Felix görünüşüne takıntılıydı, aynı benim derslerime olduğum gibi. Baekhyun oflamış ve Felix'in saçını hafifçe çekmişti.

"Canın dayak istiyor, hissediyorum."

Hafifçe gülümseyip kalkmıştım oturduğum yataktan, Felix Baekhyun'a sinirli bakışlarını yollarken.

Çantama kitaplarımı koyarken hâlâ dün Jungkook'un bana çıkma teklifi edişi ve benim de kabul edişim geliyordu aklıma. Bugün ise ilk defa birisiyle çıkıyor olacaktım, üstelik o kişi Jungkook'tu.

Gelecek tepkilerden korkmuyor değildim, dün odaya geldiğim gibi Felix ve Baekhyun'a her şeyi anlatmıştım. Ama yine de bütün sınıf hatta bütün okul bunu duyunca ne tepki alacağımı kestiremiyordum. Özellikle Müdür Halord bundan hiç hoşlanmayacaktı.

Bizim Jungkook'la başından beri birbirimize karşı nefretimiz vardı ve herkes de bunu biliyordu.

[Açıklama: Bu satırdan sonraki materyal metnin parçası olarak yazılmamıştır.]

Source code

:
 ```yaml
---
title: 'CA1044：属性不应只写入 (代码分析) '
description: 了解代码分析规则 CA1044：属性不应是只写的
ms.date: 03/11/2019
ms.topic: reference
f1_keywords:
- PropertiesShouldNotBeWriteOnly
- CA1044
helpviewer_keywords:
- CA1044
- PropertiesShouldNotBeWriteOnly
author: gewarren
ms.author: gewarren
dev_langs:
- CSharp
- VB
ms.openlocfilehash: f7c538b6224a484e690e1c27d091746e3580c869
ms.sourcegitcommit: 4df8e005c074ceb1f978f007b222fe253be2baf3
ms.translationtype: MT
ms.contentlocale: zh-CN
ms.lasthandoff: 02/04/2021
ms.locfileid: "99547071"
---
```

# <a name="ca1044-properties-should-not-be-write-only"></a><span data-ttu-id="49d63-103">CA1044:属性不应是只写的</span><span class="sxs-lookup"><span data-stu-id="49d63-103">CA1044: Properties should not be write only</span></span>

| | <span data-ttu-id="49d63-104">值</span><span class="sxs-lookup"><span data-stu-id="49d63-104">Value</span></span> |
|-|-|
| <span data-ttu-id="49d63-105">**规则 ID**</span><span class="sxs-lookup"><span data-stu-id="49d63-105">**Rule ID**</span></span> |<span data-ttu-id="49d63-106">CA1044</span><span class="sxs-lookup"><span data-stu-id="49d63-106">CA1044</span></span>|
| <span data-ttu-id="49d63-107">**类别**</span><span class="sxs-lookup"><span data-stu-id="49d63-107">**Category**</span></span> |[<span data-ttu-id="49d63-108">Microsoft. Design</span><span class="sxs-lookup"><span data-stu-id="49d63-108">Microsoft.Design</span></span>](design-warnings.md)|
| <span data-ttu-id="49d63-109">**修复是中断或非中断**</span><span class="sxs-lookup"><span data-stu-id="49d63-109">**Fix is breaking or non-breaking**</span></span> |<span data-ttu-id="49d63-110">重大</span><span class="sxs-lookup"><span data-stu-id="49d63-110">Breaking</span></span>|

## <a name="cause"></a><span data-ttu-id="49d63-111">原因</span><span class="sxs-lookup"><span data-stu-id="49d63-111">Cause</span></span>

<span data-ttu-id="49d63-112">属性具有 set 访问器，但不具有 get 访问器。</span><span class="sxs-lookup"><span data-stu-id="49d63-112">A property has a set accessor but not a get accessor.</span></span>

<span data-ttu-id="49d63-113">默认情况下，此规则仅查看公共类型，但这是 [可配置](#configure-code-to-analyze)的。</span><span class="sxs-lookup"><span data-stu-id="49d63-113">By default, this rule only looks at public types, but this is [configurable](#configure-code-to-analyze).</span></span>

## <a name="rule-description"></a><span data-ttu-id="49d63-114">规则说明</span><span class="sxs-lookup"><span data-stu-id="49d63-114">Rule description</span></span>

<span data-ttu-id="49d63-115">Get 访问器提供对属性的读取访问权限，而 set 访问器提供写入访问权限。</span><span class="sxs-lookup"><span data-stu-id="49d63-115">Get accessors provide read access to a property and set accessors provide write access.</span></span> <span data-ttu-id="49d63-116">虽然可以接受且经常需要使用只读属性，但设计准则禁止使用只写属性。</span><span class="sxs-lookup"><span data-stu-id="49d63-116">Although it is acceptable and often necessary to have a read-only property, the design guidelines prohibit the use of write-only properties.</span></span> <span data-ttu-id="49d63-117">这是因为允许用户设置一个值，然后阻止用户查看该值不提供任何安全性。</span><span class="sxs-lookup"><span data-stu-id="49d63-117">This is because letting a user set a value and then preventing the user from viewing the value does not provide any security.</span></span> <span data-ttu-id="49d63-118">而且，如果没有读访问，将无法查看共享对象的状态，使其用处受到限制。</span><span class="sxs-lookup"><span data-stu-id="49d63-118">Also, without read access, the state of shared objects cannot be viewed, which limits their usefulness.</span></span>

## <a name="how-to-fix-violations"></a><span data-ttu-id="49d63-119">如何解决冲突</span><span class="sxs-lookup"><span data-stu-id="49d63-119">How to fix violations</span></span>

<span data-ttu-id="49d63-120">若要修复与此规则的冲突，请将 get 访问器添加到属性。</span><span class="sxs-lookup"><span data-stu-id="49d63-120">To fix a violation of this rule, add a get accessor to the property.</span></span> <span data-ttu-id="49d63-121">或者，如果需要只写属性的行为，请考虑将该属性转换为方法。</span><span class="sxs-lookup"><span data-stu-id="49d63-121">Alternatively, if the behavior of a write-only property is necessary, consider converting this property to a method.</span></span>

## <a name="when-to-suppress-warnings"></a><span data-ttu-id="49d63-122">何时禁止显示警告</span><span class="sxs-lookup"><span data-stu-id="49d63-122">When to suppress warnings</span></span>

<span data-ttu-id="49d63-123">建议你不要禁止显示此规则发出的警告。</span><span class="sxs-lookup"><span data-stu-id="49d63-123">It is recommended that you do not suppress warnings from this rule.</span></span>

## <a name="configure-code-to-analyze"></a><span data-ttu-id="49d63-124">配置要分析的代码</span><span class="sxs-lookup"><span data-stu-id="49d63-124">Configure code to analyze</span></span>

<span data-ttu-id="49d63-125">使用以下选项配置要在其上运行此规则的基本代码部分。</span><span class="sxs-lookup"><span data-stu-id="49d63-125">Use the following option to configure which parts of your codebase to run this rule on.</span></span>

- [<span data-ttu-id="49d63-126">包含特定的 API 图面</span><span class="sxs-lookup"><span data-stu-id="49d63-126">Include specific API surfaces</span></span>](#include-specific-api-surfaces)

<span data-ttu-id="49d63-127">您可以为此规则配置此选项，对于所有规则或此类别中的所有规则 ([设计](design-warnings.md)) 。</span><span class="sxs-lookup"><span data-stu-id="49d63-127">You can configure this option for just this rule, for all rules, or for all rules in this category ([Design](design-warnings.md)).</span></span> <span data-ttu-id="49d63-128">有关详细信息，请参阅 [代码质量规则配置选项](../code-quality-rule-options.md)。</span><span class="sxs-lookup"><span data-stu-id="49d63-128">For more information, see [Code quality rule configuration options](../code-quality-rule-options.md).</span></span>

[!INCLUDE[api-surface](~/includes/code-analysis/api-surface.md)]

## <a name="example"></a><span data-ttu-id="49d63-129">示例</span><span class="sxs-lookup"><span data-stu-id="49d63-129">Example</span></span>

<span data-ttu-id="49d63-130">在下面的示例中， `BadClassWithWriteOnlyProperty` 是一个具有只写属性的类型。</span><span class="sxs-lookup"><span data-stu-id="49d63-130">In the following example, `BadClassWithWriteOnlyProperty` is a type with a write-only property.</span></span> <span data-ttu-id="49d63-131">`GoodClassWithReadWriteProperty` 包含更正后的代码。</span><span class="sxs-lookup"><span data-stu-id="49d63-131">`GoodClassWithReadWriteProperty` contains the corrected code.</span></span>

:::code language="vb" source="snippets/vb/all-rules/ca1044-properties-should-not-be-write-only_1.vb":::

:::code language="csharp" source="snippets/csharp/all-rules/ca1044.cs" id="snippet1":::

Son zamanlarda yakın olduğumuzun ve olayların garipliğinin de farkındalardı.

Sahi, benim şuan için endişelenmem gereken tek şey bu değildi, ben hâlâ dönüşmemiştim ve eğer ki bu duyulursa gelecek tepkiler ile başa çıkmak hiç kolay olmayacaktı. Dönüşmeyen bir vampire vampir gözüyle bile bakılmazdı.

Jungkook'u görmek istiyordum ama bir yandan da utanıyordum.

"Ee Park Jimin? Daldın gittin yine. Bugün büyük gün, Jeon Jungkook ve Park Jimin'in 1. günü."

Dudağımı ısırmış ve yüzümü buruşturmaya çalışmıştım ama istemsizce gülmekten kendimi alıkoyamıyordum.

"Beni utandırma çalışmalarına devam ediyorsun bakıyorum?"

"Ben sadece az sonra senin, sınıfımıza sözsüz yapacağın açıklamayı gösteriyorum."

Gülerek kafasını iki yana sallarken hazırladığı çantasını koluna takmıştı. Ben de aynı şekilde çantamı kapatmış ve koluma asmıştım.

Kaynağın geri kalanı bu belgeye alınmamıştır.